December 1, 2022: CellCube said on November 23 it had agreed a deal with North Harbour Clean Energy to build a manufacturing and assembly line for its vanadium redox flow batteries in Australia.
The first project under the manufacturing cooperation agreement will be to develop Australia’s biggest VRFB to date — a 4MW/16MWh based on the proprietary technology of CellCube brand owner Enerox.
CellCube and North Harbour will also conduct a feasibility study and work towards a final investment decision on a 50-50 joint venture to manufacture VRFBs in Australia.
The partners said North Harbour, which is backed by Australia superannuation fund Aware Super, has already secured “a large project pipeline to include deployments of VRFBs”.

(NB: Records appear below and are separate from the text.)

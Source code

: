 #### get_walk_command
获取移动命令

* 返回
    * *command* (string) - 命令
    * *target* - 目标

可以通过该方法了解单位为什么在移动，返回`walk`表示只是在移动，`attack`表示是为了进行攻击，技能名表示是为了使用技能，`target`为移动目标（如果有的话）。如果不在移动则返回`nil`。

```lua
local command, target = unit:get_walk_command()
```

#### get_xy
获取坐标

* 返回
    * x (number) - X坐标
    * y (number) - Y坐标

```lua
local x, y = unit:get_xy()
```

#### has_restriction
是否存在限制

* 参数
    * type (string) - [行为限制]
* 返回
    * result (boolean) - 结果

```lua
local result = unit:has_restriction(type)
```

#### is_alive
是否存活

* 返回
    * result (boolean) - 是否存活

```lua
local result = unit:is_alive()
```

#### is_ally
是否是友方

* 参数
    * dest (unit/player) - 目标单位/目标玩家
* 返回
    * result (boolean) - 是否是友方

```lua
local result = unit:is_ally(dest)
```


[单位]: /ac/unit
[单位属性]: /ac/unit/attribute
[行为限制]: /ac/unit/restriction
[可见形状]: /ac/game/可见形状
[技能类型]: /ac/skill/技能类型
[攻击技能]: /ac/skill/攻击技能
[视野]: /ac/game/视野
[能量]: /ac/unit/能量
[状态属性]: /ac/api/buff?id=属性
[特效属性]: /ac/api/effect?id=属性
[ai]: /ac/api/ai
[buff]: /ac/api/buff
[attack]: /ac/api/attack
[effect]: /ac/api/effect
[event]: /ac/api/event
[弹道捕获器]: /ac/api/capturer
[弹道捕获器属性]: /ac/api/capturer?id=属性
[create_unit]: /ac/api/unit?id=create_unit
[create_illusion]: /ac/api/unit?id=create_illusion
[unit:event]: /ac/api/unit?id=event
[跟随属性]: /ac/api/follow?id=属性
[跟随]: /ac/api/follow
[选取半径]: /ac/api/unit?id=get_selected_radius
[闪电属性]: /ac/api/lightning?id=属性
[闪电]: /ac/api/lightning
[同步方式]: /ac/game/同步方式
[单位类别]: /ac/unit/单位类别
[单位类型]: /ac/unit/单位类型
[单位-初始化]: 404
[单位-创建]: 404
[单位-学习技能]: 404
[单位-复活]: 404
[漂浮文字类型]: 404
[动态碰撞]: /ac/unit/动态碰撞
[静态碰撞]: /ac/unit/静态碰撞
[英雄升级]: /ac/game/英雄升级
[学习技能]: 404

“We are excited to bring manufacturing of this Australian-invented and critical energy storage technology to Australia with our strategic partner CellCube”, said North Harbour MD and founder Tony Schultz.
Schultz said the partners will also “collectively review and select the best site to deliver initial annual production capacity of at least 40MW/160MWh, with a target of 1,000MW/8,000MWh per year and creating more than 200 new jobs in the short term.”
CellCube CEO Alexander Schoenfeldt said: “We have more than 140 systems deployed globally including several small-scale pilots in Australia and New Zealand but have been searching for the missing piece of the puzzle that makes 24/7 renewable energy available in Australia.” North Harbour is the answer, he added.
CellCube said on July 14 that US power grid systems firm G&W Electric was to use its VRFB technology to support a microgrid under construction in Illinois.